**Task objective**
Scan the listing below. Report each line that includes "FirstOfYearDecadeLabelMargin".

**Records shown**

================================

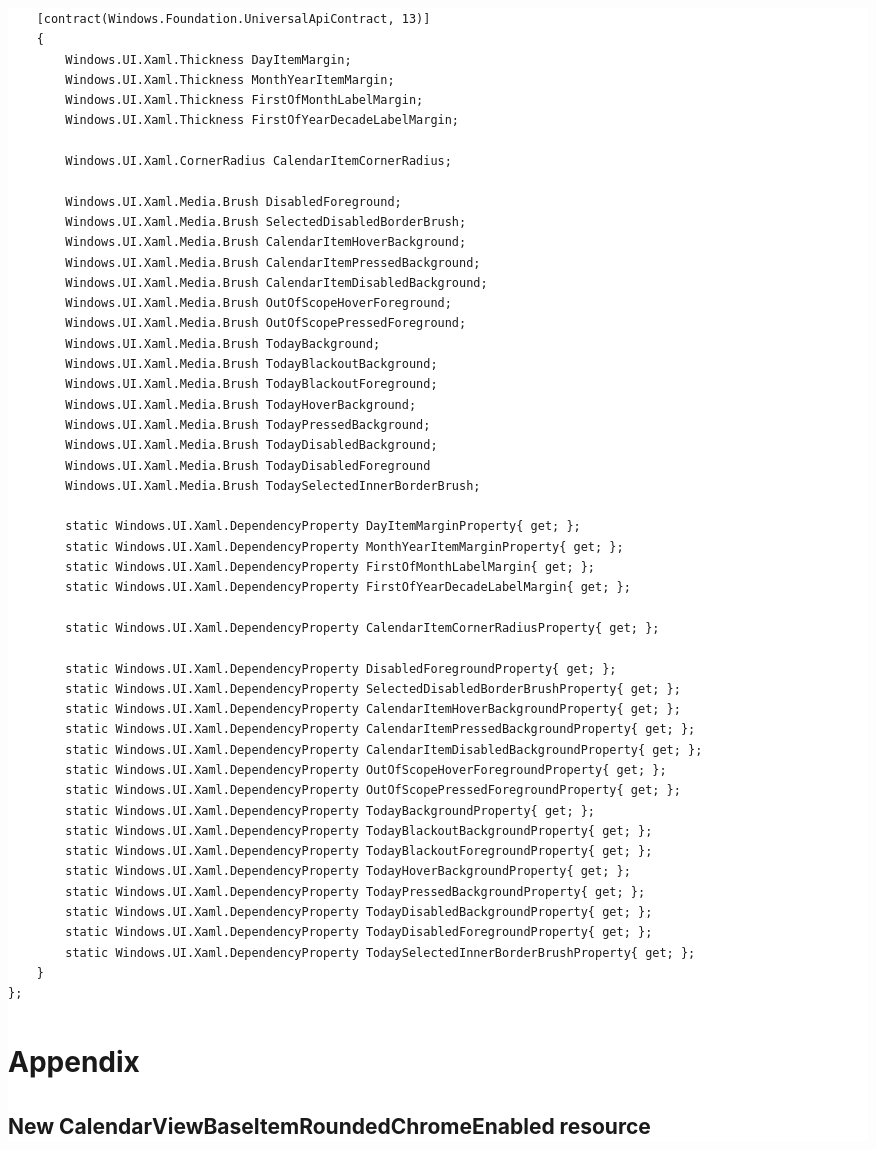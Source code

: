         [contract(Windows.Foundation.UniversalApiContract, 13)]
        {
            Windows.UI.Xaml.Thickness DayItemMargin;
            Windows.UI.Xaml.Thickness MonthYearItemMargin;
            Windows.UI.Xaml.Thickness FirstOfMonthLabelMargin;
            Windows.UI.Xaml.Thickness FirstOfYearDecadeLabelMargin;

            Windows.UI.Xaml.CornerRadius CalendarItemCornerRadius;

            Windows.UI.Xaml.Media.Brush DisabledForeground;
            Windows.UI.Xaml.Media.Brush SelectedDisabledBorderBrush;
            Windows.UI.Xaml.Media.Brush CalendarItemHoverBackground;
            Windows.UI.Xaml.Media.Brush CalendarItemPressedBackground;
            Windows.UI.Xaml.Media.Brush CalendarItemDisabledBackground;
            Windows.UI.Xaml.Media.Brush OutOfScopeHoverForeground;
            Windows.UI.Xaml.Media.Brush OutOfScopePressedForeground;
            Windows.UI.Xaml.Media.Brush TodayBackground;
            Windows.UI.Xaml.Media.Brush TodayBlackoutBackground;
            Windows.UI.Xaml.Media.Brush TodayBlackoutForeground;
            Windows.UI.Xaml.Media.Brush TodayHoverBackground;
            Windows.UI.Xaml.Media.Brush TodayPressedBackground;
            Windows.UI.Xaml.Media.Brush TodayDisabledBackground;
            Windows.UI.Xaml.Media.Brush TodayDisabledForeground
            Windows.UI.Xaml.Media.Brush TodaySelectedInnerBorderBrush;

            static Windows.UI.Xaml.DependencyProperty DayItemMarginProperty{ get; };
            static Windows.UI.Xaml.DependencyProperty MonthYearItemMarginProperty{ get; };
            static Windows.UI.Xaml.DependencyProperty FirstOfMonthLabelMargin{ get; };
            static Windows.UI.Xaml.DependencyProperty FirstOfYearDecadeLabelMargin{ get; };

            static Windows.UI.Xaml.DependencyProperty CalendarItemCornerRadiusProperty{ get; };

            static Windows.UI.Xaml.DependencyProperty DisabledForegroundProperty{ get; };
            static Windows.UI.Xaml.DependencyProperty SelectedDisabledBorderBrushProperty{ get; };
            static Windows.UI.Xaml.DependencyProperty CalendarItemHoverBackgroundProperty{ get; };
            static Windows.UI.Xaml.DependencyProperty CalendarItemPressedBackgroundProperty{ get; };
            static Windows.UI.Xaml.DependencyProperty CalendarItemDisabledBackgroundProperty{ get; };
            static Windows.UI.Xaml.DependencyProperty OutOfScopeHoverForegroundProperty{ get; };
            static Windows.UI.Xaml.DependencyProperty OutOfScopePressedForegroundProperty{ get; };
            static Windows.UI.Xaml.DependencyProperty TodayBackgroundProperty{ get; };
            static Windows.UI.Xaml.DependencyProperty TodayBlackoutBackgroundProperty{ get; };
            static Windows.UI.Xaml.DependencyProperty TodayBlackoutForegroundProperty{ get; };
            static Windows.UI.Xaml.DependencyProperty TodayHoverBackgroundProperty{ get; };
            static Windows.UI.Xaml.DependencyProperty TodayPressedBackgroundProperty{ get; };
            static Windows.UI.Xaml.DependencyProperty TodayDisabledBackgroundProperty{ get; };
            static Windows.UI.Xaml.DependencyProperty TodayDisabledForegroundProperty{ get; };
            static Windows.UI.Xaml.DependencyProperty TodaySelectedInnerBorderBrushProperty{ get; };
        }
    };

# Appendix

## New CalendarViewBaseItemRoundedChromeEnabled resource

================================

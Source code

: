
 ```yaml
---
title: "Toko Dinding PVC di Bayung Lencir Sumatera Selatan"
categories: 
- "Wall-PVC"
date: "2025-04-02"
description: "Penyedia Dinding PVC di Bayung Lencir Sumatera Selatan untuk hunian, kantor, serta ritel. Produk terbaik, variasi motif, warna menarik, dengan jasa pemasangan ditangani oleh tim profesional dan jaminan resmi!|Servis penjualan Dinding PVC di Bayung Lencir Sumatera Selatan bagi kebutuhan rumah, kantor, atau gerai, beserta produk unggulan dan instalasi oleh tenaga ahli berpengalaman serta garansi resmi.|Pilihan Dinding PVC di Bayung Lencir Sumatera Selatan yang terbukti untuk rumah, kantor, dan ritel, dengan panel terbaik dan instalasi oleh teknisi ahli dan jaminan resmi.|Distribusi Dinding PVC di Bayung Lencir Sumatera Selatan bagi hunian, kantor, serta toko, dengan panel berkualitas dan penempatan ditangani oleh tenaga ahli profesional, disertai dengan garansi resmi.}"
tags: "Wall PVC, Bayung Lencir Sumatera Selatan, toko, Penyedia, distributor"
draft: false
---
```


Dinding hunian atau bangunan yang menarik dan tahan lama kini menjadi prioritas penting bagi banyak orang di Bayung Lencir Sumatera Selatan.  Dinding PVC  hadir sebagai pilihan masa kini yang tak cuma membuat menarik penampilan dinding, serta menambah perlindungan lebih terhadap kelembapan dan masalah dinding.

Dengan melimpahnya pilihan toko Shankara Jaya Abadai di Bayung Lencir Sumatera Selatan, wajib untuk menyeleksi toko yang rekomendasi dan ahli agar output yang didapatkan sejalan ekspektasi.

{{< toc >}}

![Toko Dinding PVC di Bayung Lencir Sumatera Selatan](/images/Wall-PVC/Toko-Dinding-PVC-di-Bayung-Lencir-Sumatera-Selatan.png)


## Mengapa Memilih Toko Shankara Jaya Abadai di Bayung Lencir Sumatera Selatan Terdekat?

================================

**Task output**
            Windows.UI.Xaml.Thickness FirstOfYearDecadeLabelMargin;
            static Windows.UI.Xaml.DependencyProperty FirstOfYearDecadeLabelMargin{ get; };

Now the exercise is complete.